— Extracted material —
· · ·
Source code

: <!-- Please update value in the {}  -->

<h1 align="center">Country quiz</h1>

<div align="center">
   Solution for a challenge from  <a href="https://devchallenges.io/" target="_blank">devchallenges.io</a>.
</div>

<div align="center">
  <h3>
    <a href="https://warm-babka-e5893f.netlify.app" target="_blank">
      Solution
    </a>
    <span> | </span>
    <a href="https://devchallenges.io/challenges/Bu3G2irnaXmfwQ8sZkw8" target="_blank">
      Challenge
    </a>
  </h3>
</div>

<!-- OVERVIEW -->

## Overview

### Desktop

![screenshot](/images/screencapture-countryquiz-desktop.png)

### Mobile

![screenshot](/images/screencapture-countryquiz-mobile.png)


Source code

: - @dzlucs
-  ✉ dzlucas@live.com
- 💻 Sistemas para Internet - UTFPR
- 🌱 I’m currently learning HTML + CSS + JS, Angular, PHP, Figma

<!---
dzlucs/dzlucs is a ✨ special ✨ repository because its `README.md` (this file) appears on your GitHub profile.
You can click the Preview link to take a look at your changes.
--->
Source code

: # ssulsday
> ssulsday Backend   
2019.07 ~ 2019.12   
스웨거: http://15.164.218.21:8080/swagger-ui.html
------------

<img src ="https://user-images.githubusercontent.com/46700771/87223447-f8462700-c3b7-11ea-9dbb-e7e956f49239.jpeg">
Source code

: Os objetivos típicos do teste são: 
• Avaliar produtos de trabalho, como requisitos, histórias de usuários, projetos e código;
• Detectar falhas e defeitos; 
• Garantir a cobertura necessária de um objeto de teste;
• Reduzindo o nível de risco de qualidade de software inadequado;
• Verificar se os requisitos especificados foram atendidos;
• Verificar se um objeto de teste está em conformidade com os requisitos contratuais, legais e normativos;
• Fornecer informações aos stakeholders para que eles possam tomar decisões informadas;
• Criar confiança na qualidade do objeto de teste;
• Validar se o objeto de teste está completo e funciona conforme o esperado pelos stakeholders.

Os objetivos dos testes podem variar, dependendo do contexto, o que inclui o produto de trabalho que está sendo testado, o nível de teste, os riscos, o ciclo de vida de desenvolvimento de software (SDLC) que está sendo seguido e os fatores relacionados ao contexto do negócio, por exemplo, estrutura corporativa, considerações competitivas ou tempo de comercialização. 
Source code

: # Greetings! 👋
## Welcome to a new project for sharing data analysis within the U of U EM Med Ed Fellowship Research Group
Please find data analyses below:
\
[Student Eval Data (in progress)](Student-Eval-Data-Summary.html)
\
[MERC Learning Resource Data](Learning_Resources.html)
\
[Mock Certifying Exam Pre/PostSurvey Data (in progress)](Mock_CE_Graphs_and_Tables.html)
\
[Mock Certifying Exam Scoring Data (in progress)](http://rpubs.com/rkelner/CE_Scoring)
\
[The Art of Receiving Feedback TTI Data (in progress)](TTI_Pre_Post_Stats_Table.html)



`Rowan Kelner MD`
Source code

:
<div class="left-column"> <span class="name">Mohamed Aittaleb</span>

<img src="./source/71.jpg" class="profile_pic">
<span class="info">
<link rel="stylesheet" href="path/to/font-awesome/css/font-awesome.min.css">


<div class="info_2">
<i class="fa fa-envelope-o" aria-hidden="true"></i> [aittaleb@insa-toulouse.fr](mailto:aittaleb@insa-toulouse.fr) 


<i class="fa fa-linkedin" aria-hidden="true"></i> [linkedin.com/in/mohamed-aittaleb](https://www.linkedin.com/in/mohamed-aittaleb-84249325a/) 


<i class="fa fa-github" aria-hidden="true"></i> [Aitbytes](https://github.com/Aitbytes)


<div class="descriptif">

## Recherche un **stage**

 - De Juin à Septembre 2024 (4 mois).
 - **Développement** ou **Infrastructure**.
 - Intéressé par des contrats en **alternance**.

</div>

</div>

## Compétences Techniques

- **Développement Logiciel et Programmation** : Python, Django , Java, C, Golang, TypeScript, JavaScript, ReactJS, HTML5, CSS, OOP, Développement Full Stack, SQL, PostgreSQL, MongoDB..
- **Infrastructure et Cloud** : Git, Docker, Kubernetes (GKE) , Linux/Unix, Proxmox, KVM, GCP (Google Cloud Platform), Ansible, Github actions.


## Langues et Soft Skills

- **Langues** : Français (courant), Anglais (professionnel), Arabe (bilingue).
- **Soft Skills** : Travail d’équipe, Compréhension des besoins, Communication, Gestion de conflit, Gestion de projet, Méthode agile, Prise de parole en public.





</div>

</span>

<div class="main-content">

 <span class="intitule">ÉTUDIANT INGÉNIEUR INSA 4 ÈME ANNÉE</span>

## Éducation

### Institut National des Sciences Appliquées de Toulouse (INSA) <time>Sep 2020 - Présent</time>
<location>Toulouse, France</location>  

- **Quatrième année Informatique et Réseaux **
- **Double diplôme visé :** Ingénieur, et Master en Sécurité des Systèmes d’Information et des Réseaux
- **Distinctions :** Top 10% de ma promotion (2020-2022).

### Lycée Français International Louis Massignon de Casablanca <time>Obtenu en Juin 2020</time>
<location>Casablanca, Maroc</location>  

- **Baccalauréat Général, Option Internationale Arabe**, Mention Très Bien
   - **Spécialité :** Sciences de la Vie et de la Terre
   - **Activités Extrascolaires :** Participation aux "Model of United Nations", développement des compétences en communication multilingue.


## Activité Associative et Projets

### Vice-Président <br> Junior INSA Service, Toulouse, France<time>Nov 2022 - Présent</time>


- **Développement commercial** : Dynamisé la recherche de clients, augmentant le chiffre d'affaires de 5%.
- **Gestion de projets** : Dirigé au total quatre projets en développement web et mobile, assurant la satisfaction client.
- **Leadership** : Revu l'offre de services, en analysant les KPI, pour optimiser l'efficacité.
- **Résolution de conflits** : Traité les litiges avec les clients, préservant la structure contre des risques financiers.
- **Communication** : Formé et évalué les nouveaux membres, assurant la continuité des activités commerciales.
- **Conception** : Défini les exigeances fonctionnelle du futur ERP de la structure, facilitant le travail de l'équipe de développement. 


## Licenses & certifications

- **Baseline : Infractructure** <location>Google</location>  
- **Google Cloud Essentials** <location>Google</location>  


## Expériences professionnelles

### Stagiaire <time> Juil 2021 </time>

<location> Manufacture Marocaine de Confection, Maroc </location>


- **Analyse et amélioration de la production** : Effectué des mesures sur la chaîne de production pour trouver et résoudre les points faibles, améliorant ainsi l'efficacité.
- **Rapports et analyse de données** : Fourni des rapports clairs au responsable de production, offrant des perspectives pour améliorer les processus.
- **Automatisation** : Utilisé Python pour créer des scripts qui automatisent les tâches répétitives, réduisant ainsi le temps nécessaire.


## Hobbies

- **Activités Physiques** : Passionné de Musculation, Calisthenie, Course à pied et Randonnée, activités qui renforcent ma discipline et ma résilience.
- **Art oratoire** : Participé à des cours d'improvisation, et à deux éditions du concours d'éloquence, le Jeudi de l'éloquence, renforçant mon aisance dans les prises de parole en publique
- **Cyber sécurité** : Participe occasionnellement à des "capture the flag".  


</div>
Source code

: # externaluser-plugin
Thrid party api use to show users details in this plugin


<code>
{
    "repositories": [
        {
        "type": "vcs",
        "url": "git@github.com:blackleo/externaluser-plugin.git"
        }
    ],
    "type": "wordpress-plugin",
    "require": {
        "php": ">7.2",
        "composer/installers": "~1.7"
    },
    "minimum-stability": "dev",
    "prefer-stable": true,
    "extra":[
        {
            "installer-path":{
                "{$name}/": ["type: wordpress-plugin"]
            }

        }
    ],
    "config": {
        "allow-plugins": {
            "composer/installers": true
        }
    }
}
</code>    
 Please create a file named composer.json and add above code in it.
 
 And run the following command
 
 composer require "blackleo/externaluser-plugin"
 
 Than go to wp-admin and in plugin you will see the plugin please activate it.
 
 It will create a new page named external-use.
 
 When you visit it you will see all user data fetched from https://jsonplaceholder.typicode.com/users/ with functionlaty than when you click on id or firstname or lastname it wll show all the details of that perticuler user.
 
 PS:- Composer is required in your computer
· · ·
— Exercise objective —
In the records above, the line with "### Vice-Président <br>" marks the start and the line with "- **Activités Physiques**" marks the end; copy that stretch exactly, both lines included, and nothing else.

— Final answer —
### Vice-Président <br> Junior INSA Service, Toulouse, France<time>Nov 2022 - Présent</time>


- **Développement commercial** : Dynamisé la recherche de clients, augmentant le chiffre d'affaires de 5%.
- **Gestion de projets** : Dirigé au total quatre projets en développement web et mobile, assurant la satisfaction client.
- **Leadership** : Revu l'offre de services, en analysant les KPI, pour optimiser l'efficacité.
- **Résolution de conflits** : Traité les litiges avec les clients, préservant la structure contre des risques financiers.
- **Communication** : Formé et évalué les nouveaux membres, assurant la continuité des activités commerciales.
- **Conception** : Défini les exigeances fonctionnelle du futur ERP de la structure, facilitant le travail de l'équipe de développement. 


## Licenses & certifications

- **Baseline : Infractructure** <location>Google</location>  
- **Google Cloud Essentials** <location>Google</location>  


## Expériences professionnelles

### Stagiaire <time> Juil 2021 </time>

<location> Manufacture Marocaine de Confection, Maroc </location>


- **Analyse et amélioration de la production** : Effectué des mesures sur la chaîne de production pour trouver et résoudre les points faibles, améliorant ainsi l'efficacité.
- **Rapports et analyse de données** : Fourni des rapports clairs au responsable de production, offrant des perspectives pour améliorer les processus.
- **Automatisation** : Utilisé Python pour créer des scripts qui automatisent les tâches répétitives, réduisant ainsi le temps nécessaire.


## Hobbies

- **Activités Physiques** : Passionné de Musculation, Calisthenie, Course à pied et Randonnée, activités qui renforcent ma discipline et ma résilience.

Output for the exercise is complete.